━━ Dataset records
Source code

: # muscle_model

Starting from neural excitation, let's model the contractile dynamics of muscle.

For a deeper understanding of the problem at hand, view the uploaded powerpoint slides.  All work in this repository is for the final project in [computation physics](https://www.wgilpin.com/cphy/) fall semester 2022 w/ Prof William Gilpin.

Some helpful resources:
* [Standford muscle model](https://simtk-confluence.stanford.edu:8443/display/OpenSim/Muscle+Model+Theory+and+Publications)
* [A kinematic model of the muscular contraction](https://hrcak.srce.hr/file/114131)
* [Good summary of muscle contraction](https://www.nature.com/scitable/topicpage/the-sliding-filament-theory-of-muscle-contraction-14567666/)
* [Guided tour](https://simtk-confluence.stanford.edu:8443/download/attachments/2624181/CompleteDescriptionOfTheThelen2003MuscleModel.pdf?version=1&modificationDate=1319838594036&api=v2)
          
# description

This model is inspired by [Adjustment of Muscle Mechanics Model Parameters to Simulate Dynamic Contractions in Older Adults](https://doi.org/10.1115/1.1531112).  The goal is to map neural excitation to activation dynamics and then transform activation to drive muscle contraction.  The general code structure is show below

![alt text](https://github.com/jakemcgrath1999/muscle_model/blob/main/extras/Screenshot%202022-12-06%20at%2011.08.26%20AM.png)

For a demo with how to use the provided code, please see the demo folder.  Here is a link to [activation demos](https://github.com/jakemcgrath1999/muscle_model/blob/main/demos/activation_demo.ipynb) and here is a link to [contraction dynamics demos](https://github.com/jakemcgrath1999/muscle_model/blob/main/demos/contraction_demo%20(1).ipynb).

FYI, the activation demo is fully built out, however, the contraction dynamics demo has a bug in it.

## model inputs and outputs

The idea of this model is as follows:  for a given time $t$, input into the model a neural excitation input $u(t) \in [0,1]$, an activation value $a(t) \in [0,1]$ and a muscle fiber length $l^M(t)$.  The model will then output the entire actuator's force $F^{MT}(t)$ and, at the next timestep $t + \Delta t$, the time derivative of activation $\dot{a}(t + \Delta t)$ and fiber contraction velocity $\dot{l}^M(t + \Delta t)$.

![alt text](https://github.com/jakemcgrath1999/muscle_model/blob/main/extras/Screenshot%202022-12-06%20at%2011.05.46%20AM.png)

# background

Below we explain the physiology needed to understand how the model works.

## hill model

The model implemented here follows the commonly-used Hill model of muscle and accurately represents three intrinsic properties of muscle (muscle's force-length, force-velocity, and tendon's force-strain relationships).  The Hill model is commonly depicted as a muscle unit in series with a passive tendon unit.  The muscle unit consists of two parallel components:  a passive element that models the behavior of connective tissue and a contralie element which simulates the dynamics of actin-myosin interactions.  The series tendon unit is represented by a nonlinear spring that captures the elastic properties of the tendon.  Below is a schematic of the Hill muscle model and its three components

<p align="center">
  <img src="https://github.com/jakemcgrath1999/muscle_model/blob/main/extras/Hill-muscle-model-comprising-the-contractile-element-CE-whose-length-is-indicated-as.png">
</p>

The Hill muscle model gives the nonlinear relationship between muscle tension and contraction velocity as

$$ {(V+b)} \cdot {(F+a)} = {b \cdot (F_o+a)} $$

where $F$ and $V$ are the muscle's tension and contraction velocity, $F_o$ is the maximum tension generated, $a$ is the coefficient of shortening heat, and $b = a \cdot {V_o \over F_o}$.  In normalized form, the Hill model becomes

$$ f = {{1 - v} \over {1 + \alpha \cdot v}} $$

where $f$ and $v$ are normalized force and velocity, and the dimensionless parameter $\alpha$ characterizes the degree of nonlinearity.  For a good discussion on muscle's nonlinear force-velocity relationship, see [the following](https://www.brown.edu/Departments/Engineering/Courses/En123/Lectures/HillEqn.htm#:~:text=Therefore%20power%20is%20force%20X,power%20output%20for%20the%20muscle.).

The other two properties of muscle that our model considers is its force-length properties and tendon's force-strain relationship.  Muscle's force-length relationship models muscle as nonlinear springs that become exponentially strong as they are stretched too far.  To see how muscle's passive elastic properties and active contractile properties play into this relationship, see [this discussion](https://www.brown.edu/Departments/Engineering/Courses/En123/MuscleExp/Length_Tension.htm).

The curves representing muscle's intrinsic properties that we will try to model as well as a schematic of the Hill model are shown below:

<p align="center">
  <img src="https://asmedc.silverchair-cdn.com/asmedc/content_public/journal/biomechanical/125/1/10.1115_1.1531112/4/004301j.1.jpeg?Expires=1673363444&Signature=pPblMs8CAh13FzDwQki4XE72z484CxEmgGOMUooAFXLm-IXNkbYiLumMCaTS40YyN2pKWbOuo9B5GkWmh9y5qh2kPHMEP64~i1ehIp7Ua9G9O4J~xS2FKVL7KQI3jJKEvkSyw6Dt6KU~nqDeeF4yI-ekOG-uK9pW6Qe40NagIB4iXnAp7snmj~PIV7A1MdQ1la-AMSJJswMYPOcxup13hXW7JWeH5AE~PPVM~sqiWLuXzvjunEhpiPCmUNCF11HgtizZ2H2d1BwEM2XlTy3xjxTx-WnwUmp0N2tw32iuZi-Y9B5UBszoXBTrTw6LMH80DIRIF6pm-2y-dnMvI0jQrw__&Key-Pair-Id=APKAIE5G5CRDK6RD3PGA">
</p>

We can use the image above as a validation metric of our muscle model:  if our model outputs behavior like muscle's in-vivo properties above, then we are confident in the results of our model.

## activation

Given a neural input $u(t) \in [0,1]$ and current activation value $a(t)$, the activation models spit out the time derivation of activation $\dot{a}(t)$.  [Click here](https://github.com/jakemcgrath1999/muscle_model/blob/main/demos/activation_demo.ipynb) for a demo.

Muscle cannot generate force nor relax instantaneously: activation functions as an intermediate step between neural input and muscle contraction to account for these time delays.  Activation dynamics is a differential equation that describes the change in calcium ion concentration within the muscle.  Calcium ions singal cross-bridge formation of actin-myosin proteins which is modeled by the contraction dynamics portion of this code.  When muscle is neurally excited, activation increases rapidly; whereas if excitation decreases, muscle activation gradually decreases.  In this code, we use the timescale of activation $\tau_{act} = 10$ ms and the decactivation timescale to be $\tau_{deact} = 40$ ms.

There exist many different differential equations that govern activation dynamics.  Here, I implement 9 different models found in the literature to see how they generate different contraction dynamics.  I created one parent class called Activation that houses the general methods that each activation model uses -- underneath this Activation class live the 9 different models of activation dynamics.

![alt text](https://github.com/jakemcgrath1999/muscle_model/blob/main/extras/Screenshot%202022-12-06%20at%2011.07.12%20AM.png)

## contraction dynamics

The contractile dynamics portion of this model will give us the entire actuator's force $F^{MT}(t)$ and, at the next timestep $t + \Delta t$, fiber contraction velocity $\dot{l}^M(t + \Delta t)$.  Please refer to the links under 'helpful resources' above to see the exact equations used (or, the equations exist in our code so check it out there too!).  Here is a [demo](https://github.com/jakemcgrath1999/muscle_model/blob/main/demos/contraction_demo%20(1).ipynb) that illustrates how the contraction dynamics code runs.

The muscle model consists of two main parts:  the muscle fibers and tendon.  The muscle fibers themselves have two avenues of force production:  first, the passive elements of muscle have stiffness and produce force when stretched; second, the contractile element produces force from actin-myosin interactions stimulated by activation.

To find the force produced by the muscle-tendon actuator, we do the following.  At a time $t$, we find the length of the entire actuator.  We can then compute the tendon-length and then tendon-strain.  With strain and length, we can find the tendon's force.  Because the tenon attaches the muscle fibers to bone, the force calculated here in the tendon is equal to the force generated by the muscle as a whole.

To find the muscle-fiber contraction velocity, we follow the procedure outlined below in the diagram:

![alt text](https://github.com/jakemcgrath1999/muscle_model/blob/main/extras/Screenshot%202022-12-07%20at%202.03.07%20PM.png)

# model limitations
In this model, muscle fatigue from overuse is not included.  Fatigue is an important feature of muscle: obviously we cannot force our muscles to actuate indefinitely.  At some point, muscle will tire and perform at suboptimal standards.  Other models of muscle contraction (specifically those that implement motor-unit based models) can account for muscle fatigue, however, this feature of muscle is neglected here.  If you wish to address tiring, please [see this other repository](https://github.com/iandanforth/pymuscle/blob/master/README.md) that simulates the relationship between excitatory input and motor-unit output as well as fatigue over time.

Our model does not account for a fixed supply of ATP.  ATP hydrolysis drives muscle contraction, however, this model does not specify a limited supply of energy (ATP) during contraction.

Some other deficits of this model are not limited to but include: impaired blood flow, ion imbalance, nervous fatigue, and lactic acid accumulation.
━━━━
(How to complete this task)
All that is wanted is a faithful reproduction of the line above with "To find the force", the line with "# model limitations", and every line in between.

(Result of this task)
To find the force produced by the muscle-tendon actuator, we do the following.  At a time $t$, we find the length of the entire actuator.  We can then compute the tendon-length and then tendon-strain.  With strain and length, we can find the tendon's force.  Because the tenon attaches the muscle fibers to bone, the force calculated here in the tendon is equal to the force generated by the muscle as a whole.

To find the muscle-fiber contraction velocity, we follow the procedure outlined below in the diagram:

![alt text](https://github.com/jakemcgrath1999/muscle_model/blob/main/extras/Screenshot%202022-12-07%20at%202.03.07%20PM.png)

# model limitations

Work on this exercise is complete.